With a running time that barely qualifies it as a feature-length narrative, everything from the dialogue to the 70s vibe delights and confounds the audience with a wild abandon that never stooping to anything so bourgeois as mere storytelling This is an exercise in in puns of all types, as well as excoriating genre tropes. The plot is the merest excuse to indulge in a meta-oeuvre, one that dissects film vocabulary and syntax using a satire of startling precision and obvious affection for the art form.
Dupieux begins with a non-sequitur, a man in a red speedo conducting an outdoor orchestra attired in more traditionally formal attire. The music swells in time to the opening credits, and continues even as the conductor flees, pursued by the police. What does it all mean? Everything and nothing. Amusing and confusing. It exists as its own perfectly self-contained vignette before we join Commissaire Buron (Benoît Poelvoorde) and Louis Fugain (Grégoire Ludig) who will carry the film forward. The former is a world-weary police detective currently on the phone trying to synch schedules with a friend while the latter, a hapless murder suspect, waits for him to finish. As we listen, we learn that Fugain is very hungry and that the decedent in question was the first corpse he has ever seen. We also learn that that the only concession Buron is willing to make is to offer Fugain a half-eaten candy bar of dubious vintage pulled from the morass of his desk drawer. As they settle down to a long night of interrogation, Fougain’s flashbacks about what led up to discovering the dead man are continually invaded by the people he will meet later at the police station, people who bombard him with questions and offer commentary on the relative quality of the action.
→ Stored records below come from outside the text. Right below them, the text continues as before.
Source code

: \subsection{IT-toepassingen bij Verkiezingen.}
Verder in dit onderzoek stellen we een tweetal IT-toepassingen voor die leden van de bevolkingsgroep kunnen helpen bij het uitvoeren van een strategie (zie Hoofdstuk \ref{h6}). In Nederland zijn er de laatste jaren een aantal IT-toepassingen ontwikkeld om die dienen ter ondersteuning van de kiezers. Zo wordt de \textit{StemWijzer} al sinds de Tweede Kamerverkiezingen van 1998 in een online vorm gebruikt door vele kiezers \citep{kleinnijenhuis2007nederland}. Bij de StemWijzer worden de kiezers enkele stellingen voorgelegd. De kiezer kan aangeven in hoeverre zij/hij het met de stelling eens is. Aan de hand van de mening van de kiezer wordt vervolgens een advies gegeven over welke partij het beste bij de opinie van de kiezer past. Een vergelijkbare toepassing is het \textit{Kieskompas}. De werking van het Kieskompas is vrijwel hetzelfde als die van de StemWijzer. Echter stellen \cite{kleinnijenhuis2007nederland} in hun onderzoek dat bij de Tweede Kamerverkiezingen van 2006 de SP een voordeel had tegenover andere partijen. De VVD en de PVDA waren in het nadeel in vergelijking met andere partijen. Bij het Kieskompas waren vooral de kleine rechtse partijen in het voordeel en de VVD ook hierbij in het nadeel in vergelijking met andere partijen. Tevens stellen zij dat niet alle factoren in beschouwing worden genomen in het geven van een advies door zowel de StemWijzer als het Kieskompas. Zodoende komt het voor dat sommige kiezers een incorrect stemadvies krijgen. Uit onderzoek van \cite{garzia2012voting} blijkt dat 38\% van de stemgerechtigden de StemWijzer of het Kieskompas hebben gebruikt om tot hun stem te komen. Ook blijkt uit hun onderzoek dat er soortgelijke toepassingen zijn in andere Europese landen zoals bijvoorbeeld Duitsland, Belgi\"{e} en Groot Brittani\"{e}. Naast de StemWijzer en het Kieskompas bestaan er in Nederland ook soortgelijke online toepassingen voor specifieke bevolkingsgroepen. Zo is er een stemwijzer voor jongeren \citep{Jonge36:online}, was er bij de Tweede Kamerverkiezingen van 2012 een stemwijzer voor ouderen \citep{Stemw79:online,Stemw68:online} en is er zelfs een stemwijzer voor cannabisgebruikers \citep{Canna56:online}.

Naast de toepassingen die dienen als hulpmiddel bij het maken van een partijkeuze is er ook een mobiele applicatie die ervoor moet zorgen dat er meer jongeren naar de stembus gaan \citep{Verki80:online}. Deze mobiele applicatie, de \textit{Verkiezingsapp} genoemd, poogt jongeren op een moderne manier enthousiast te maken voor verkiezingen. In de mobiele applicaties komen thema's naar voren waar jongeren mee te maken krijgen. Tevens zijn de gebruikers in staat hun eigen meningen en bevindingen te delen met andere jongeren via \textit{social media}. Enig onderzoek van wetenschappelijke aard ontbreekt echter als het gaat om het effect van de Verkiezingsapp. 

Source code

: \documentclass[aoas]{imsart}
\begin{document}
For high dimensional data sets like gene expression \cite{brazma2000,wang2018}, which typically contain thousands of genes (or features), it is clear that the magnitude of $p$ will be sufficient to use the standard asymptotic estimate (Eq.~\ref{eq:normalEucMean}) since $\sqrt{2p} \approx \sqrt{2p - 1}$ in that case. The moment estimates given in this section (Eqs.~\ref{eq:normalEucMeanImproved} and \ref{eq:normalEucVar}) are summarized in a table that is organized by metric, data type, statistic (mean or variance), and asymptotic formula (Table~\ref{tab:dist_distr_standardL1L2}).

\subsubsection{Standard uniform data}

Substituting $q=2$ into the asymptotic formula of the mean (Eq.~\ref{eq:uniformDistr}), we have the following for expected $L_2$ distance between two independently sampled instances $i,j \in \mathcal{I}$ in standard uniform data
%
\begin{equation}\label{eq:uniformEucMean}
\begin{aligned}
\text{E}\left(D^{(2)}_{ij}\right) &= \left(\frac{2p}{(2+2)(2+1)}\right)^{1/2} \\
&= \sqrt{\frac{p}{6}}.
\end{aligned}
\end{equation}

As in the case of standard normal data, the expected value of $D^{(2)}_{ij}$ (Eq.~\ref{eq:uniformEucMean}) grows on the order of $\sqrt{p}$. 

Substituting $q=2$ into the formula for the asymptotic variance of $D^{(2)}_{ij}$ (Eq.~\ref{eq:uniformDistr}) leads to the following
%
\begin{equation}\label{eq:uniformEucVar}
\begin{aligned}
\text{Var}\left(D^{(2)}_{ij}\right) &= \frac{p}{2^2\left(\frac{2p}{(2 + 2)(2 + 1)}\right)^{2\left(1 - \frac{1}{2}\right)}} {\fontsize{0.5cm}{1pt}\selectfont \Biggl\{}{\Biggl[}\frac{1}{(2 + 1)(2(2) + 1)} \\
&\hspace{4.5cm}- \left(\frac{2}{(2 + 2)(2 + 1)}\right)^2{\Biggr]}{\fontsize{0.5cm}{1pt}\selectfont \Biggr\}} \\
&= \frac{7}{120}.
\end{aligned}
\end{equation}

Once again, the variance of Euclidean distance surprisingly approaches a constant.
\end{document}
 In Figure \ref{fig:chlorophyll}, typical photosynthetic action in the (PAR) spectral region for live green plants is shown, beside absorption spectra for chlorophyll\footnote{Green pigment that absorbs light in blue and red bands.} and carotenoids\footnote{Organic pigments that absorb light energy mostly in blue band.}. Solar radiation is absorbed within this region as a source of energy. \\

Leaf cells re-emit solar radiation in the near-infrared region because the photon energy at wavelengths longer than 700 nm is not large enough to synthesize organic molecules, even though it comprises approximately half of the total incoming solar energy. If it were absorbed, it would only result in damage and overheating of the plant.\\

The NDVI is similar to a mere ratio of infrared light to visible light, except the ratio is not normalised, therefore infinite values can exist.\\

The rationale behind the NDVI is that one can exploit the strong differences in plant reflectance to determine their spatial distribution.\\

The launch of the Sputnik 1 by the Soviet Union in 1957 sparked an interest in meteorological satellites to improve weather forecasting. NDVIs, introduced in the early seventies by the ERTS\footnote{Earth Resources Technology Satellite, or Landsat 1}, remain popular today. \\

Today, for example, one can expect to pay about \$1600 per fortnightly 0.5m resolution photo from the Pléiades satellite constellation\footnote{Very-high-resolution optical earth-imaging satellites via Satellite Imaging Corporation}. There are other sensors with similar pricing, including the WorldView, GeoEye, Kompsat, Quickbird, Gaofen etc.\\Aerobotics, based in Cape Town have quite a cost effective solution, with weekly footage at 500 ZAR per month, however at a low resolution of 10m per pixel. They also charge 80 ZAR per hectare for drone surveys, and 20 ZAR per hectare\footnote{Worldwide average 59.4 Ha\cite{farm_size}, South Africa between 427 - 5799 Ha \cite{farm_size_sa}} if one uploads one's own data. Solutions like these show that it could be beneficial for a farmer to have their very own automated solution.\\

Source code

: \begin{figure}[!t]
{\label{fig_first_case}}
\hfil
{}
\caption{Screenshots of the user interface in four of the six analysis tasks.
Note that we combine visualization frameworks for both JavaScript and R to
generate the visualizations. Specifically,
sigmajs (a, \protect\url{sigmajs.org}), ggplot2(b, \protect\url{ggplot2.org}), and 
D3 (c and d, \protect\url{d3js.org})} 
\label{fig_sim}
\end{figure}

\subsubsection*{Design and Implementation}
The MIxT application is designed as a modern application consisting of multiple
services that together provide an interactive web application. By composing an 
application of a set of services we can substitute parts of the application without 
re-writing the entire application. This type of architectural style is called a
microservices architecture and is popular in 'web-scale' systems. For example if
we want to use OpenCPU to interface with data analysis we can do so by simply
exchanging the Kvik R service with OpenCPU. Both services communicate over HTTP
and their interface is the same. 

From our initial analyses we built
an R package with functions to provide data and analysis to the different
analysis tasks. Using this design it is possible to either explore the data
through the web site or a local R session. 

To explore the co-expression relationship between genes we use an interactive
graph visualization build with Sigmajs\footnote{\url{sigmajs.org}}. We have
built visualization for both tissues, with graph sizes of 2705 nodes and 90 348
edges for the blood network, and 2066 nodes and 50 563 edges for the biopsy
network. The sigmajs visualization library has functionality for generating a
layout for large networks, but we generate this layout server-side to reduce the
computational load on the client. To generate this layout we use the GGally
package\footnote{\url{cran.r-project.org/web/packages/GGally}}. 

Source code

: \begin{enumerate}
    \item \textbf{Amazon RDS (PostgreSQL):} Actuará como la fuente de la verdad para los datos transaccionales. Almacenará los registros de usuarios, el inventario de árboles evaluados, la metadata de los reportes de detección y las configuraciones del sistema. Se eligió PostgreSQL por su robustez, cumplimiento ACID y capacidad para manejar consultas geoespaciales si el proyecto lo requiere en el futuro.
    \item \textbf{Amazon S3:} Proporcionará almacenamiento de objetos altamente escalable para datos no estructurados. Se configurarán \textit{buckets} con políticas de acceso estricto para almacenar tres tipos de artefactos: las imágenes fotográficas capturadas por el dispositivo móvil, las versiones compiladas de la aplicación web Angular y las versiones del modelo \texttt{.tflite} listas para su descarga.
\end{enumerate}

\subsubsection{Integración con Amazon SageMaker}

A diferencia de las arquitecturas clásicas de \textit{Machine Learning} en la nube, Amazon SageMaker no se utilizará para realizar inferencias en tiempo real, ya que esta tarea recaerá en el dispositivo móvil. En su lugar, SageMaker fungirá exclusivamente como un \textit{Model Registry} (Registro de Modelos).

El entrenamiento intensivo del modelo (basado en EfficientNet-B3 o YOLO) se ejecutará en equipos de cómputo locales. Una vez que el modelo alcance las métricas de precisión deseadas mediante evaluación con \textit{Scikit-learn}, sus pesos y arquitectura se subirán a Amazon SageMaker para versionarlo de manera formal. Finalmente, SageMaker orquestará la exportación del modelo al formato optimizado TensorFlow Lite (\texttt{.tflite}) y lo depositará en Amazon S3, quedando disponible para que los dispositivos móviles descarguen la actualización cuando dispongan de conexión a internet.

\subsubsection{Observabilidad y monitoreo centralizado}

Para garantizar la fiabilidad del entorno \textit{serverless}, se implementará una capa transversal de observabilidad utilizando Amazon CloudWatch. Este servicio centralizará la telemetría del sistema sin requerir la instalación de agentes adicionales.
Figuring prominently among them is Phillipe (Marc Fraize), the less that sharp, one-eyed underling tasked with watching Fugain as Buron steps away for dinner with his son. When Fugain makes the mistake of trying to engage the callow young man in small talk, Phillipe, who loves his work a little to much, launches into a dissertation on police procedures that ends in tragedy foreshadowed. That it involves a triangular drafting tool, a protractor’s pointier and more dangerous cousin, not usually found among the detritus of a police detective’s desk is. Immaterial aside from its necessity as the punch line in a joke that puts the first twist in this wonderfully twisted tale.
As the night drags on, clichés, homages, and pretentious writing are skewered as the story slips the fetters of logic and moves into painful metaphor played for laughs. By the time Fugain chomps down on the shell of the oyster Buron offers him, Dupieux has primed us for anything, and with Machiavellian glee, he delivers a dénouement to this gambol through semiotics that is perfection itself.